Fail-fast done poorly: crashes without useful diagnostics, no restart mechanisms, data loss on crash. Fail-safe done poorly: silent data corruption, ignored errors that indicate serious problems, systems that 'work' but produce wrong results.

Case Studies: Learning from Real Systems

Examining real systems illuminates how these philosophies work in practice.

Case Study 1: Erlang/OTP — The Let It Crash Philosophy

Erlang is perhaps the most influential example of fail-fast design. Telecom systems built on Erlang routinely achieve 99.9999999% availability (nine nines). How?

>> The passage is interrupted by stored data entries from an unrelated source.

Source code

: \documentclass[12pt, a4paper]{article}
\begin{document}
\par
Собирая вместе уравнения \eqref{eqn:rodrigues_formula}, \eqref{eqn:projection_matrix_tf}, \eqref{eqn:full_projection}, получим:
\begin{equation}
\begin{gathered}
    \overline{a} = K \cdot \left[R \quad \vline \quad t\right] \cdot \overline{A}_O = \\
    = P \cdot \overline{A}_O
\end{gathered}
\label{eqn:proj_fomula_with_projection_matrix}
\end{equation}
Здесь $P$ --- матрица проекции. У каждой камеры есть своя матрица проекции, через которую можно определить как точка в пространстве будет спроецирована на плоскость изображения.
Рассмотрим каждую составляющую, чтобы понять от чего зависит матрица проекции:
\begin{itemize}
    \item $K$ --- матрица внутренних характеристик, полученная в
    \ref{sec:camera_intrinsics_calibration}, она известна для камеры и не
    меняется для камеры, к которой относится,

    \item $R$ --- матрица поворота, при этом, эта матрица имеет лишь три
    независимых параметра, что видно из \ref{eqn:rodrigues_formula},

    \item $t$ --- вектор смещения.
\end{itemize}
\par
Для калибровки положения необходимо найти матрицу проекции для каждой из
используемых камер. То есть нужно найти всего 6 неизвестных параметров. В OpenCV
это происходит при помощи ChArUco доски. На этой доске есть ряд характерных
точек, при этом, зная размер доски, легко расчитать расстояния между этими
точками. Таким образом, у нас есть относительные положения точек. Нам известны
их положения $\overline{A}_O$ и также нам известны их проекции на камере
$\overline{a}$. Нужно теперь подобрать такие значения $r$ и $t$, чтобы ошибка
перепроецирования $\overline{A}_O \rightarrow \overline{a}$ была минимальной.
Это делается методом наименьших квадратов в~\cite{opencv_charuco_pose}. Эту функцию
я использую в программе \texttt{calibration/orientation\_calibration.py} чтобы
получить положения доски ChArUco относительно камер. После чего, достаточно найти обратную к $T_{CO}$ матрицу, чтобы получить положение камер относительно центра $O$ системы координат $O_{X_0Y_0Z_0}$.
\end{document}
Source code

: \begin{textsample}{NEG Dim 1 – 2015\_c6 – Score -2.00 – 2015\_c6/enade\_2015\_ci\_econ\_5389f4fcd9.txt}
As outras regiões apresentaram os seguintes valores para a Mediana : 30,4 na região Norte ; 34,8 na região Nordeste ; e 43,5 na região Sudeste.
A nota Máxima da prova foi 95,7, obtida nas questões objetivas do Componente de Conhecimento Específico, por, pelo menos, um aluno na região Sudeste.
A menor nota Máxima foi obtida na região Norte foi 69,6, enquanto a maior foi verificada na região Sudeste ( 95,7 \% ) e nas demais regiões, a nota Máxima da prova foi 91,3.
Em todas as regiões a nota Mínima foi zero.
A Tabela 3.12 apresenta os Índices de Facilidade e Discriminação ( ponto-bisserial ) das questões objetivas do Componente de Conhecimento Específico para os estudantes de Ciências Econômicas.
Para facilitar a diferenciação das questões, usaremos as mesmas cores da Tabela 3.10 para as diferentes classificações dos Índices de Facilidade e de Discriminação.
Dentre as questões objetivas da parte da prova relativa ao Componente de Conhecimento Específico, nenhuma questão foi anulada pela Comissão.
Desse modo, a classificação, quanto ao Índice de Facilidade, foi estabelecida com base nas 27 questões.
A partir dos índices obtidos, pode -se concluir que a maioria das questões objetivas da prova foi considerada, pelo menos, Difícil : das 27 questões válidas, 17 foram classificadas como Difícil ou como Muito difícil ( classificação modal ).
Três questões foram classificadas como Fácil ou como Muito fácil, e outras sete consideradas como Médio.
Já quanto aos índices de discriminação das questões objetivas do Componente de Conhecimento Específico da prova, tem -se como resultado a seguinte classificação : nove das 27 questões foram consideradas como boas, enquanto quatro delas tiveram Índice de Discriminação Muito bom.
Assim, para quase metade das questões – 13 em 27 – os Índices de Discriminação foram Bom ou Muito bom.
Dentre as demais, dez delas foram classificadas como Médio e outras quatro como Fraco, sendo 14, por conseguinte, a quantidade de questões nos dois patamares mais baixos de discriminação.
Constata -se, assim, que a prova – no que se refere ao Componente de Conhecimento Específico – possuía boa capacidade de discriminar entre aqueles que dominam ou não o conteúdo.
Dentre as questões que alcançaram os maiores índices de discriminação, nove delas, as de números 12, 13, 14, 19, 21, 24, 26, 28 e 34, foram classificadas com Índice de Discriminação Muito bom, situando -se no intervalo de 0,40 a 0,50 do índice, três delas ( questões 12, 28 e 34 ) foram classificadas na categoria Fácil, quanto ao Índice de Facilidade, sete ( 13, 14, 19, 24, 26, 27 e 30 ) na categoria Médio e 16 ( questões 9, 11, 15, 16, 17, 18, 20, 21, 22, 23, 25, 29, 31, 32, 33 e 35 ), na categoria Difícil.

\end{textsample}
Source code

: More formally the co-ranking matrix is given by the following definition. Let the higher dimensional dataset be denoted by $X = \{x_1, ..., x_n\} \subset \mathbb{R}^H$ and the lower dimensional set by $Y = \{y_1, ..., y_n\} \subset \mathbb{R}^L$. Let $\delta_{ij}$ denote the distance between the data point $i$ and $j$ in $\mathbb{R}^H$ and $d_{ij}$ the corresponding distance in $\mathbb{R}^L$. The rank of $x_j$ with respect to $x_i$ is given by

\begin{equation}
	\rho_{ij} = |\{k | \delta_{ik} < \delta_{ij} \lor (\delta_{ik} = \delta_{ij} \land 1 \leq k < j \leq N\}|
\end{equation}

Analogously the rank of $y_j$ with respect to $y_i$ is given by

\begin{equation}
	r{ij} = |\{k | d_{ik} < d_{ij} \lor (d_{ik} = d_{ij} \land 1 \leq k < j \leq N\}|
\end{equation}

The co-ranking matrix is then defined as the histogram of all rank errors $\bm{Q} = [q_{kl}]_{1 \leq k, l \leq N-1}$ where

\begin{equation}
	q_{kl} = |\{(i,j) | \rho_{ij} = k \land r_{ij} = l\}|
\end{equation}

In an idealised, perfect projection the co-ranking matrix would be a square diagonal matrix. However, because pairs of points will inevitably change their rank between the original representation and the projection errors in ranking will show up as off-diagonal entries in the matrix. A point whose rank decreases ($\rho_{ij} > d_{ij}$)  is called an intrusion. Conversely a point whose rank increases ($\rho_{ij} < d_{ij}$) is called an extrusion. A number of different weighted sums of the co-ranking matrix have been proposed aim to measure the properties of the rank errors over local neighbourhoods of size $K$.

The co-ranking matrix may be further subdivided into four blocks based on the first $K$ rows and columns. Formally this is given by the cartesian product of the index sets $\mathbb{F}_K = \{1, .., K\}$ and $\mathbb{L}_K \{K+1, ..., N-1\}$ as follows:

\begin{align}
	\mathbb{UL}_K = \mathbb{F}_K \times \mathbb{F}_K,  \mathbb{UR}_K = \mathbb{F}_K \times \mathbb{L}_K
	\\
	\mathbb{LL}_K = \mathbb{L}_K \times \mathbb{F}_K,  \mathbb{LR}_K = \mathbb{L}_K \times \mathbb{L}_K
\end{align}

Worker processes crash immediately on any unexpected condition
Supervisor processes detect crashes and restart workers
State isolation ensures one crash doesn't corrupt other processes
The crash/restart cycle is measured in milliseconds
Most 'failures' are invisible to users because restart is so fast

The philosophy: 'If you don't know how to handle an error, crash. Somebody else will restart you in a known-good state.'

Case Study 2: Amazon DynamoDB — Fail-Safe for Availability

DynamoDB prioritizes availability over immediate consistency. When a write can't reach all replicas:

The write succeeds if the minimum quorum is met
Background repair ensures eventual consistency across all replicas
Read requests may return stale data briefly
System continues operating through network partitions

The philosophy: 'Availability for writes is more valuable than immediate consistency across replicas. Eventual consistency is good enough for many use cases.'

Case Study 3: Google Spanner — Fail-Fast for Consistency

Spanner takes the opposite approach—consistency over availability:

Writes require global coordination (TrueTime)
If coordination fails, writes fail (fail-fast)
The system rejects operations it can't guarantee consistent
Availability is sacrificed during certain partition scenarios

The philosophy: 'For global financial systems, incorrect balances are worse than temporary unavailability. Users can retry failed operations.'

Both Approaches Succeed

All three systems are highly successful, powering critical infrastructure worldwide. The difference in approach reflects different requirements: telecom needs high availability per-call, Dynamo needs always-on writes, Spanner needs global consistency. Choose based on requirements, not philosophy.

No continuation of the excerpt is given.